● About this task
Take each line of the entries below that contains "Spans" and copy it.

• • • •

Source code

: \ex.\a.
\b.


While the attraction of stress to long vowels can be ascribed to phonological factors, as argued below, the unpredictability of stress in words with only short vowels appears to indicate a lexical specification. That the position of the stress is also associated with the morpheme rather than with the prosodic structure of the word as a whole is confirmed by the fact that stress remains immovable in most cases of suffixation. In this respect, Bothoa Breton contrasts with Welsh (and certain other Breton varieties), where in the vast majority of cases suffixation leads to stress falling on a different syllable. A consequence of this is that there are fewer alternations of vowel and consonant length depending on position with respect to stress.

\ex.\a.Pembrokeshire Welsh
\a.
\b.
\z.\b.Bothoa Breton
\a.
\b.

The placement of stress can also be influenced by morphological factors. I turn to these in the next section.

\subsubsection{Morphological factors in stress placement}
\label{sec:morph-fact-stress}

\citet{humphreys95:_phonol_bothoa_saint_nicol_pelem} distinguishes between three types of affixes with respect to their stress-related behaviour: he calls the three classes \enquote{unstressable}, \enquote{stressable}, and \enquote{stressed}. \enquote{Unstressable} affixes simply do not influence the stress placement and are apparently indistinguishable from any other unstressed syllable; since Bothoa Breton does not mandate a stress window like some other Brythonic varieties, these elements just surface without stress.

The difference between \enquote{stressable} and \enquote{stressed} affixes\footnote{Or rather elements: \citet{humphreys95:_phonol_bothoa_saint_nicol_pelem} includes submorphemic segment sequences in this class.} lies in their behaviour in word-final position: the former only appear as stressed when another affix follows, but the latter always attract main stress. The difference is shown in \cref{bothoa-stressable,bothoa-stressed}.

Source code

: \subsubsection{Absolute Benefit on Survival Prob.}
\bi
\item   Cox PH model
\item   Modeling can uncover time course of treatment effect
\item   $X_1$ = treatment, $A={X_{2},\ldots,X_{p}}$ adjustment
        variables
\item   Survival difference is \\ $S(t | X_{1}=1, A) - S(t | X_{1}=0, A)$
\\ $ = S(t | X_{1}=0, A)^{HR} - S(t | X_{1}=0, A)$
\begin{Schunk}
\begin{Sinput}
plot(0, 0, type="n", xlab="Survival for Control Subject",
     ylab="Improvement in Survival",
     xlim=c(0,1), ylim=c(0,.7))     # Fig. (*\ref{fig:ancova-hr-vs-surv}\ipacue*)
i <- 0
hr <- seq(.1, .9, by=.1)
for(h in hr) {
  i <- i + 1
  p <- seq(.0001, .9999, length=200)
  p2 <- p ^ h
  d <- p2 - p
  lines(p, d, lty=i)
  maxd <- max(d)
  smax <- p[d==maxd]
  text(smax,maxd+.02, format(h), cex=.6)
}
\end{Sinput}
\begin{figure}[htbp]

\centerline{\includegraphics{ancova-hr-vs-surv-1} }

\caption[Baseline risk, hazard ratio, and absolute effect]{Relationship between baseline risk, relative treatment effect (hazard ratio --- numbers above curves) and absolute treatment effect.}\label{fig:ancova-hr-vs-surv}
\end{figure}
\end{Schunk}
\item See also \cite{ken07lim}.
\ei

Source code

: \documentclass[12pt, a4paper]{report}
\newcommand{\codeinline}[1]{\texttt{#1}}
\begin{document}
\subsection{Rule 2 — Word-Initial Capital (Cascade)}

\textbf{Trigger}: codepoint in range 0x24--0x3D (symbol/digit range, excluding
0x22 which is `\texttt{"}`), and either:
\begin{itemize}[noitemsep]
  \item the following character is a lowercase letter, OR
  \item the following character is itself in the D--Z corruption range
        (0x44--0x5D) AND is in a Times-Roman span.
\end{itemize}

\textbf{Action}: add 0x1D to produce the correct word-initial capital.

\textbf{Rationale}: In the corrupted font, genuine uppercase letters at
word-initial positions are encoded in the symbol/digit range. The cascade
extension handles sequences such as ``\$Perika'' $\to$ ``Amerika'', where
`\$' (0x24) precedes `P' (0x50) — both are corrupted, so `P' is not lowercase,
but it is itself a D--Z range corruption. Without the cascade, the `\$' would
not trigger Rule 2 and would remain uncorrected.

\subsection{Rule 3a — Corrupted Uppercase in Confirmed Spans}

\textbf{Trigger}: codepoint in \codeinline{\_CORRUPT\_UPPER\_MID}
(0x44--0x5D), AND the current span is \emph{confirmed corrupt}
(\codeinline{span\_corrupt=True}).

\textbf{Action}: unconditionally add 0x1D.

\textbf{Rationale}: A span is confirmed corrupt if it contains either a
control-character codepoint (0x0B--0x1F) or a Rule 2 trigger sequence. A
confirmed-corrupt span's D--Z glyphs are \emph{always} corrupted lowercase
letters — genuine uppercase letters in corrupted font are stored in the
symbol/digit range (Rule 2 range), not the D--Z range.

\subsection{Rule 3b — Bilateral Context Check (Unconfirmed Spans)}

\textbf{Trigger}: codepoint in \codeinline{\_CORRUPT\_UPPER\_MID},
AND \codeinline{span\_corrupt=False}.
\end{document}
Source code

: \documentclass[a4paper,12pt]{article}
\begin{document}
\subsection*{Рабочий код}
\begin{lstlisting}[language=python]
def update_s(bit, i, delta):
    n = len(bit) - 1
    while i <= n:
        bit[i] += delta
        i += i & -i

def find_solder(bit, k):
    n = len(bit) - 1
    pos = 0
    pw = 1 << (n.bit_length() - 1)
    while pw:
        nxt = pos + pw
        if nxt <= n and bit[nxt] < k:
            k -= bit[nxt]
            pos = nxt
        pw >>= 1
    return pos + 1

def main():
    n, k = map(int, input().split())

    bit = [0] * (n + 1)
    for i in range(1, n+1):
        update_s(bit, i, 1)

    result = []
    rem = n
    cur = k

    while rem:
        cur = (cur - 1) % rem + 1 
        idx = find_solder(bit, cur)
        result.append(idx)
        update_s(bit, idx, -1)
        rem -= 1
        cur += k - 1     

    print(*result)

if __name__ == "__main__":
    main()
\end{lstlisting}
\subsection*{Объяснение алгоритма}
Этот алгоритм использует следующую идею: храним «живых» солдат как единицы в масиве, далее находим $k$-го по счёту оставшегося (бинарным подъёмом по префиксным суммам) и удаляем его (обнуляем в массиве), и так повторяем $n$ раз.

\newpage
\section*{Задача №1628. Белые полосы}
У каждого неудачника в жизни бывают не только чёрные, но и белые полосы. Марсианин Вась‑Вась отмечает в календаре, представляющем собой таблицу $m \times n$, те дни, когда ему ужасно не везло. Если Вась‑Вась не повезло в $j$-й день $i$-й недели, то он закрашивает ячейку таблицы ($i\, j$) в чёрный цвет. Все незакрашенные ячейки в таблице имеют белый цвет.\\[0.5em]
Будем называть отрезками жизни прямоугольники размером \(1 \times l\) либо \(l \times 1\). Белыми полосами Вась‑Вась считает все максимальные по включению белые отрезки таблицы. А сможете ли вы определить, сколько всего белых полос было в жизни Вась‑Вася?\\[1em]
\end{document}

• • • •

● Solution to this task
\subsection{Rule 3a — Corrupted Uppercase in Confirmed Spans}
\subsection{Rule 3b — Bilateral Context Check (Unconfirmed Spans)}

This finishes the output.